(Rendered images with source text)
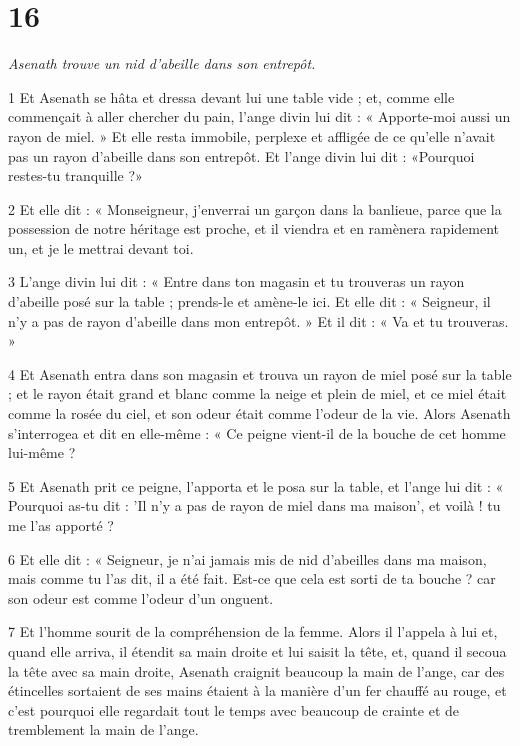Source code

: \chapter{16}

\par \textit{Asenath trouve un nid d'abeille dans son entrepôt.}

\par 1 Et Asenath se hâta et dressa devant lui une table vide ; et, comme elle commençait à aller chercher du pain, l'ange divin lui dit : « Apporte-moi aussi un rayon de miel. » Et elle resta immobile, perplexe et affligée de ce qu'elle n'avait pas un rayon d'abeille dans son entrepôt. Et l'ange divin lui dit : «Pourquoi restes-tu tranquille ?»

\par 2 Et elle dit : « Monseigneur, j'enverrai un garçon dans la banlieue, parce que la possession de notre héritage est proche, et il viendra et en ramènera rapidement un, et je le mettrai devant toi.

\par 3 L'ange divin lui dit : « Entre dans ton magasin et tu trouveras un rayon d'abeille posé sur la table ; prends-le et amène-le ici. Et elle dit : « Seigneur, il n’y a pas de rayon d’abeille dans mon entrepôt. » Et il dit : « Va et tu trouveras. »

\par 4 Et Asenath entra dans son magasin et trouva un rayon de miel posé sur la table ; et le rayon était grand et blanc comme la neige et plein de miel, et ce miel était comme la rosée du ciel, et son odeur était comme l'odeur de la vie. Alors Asenath s'interrogea et dit en elle-même : « Ce peigne vient-il de la bouche de cet homme lui-même ?

\par 5 Et Asenath prit ce peigne, l'apporta et le posa sur la table, et l'ange lui dit : « Pourquoi as-tu dit : 'Il n'y a pas de rayon de miel dans ma maison', et voilà ! tu me l'as apporté ?

\par 6 Et elle dit : « Seigneur, je n'ai jamais mis de nid d'abeilles dans ma maison, mais comme tu l'as dit, il a été fait. Est-ce que cela est sorti de ta bouche ? car son odeur est comme l’odeur d’un onguent.

\par 7 Et l'homme sourit de la compréhension de la femme. Alors il l'appela à lui et, quand elle arriva, il étendit sa main droite et lui saisit la tête, et, quand il secoua la tête avec sa main droite, Asenath craignit beaucoup la main de l'ange, car des étincelles sortaient de ses mains étaient à la manière d'un fer chauffé au rouge, et c'est pourquoi elle regardait tout le temps avec beaucoup de crainte et de tremblement la main de l'ange.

— Exercise —
What you return must be the entries above, exactly as they appear, without any pictures.

— Result of this task —
Source code

: \chapter{16}

\par \textit{Asenath trouve un nid d'abeille dans son entrepôt.}

\par 1 Et Asenath se hâta et dressa devant lui une table vide ; et, comme elle commençait à aller chercher du pain, l'ange divin lui dit : « Apporte-moi aussi un rayon de miel. » Et elle resta immobile, perplexe et affligée de ce qu'elle n'avait pas un rayon d'abeille dans son entrepôt. Et l'ange divin lui dit : «Pourquoi restes-tu tranquille ?»

\par 2 Et elle dit : « Monseigneur, j'enverrai un garçon dans la banlieue, parce que la possession de notre héritage est proche, et il viendra et en ramènera rapidement un, et je le mettrai devant toi.

\par 3 L'ange divin lui dit : « Entre dans ton magasin et tu trouveras un rayon d'abeille posé sur la table ; prends-le et amène-le ici. Et elle dit : « Seigneur, il n’y a pas de rayon d’abeille dans mon entrepôt. » Et il dit : « Va et tu trouveras. »

\par 4 Et Asenath entra dans son magasin et trouva un rayon de miel posé sur la table ; et le rayon était grand et blanc comme la neige et plein de miel, et ce miel était comme la rosée du ciel, et son odeur était comme l'odeur de la vie. Alors Asenath s'interrogea et dit en elle-même : « Ce peigne vient-il de la bouche de cet homme lui-même ?

\par 5 Et Asenath prit ce peigne, l'apporta et le posa sur la table, et l'ange lui dit : « Pourquoi as-tu dit : 'Il n'y a pas de rayon de miel dans ma maison', et voilà ! tu me l'as apporté ?

\par 6 Et elle dit : « Seigneur, je n'ai jamais mis de nid d'abeilles dans ma maison, mais comme tu l'as dit, il a été fait. Est-ce que cela est sorti de ta bouche ? car son odeur est comme l’odeur d’un onguent.

\par 7 Et l'homme sourit de la compréhension de la femme. Alors il l'appela à lui et, quand elle arriva, il étendit sa main droite et lui saisit la tête, et, quand il secoua la tête avec sa main droite, Asenath craignit beaucoup la main de l'ange, car des étincelles sortaient de ses mains étaient à la manière d'un fer chauffé au rouge, et c'est pourquoi elle regardait tout le temps avec beaucoup de crainte et de tremblement la main de l'ange.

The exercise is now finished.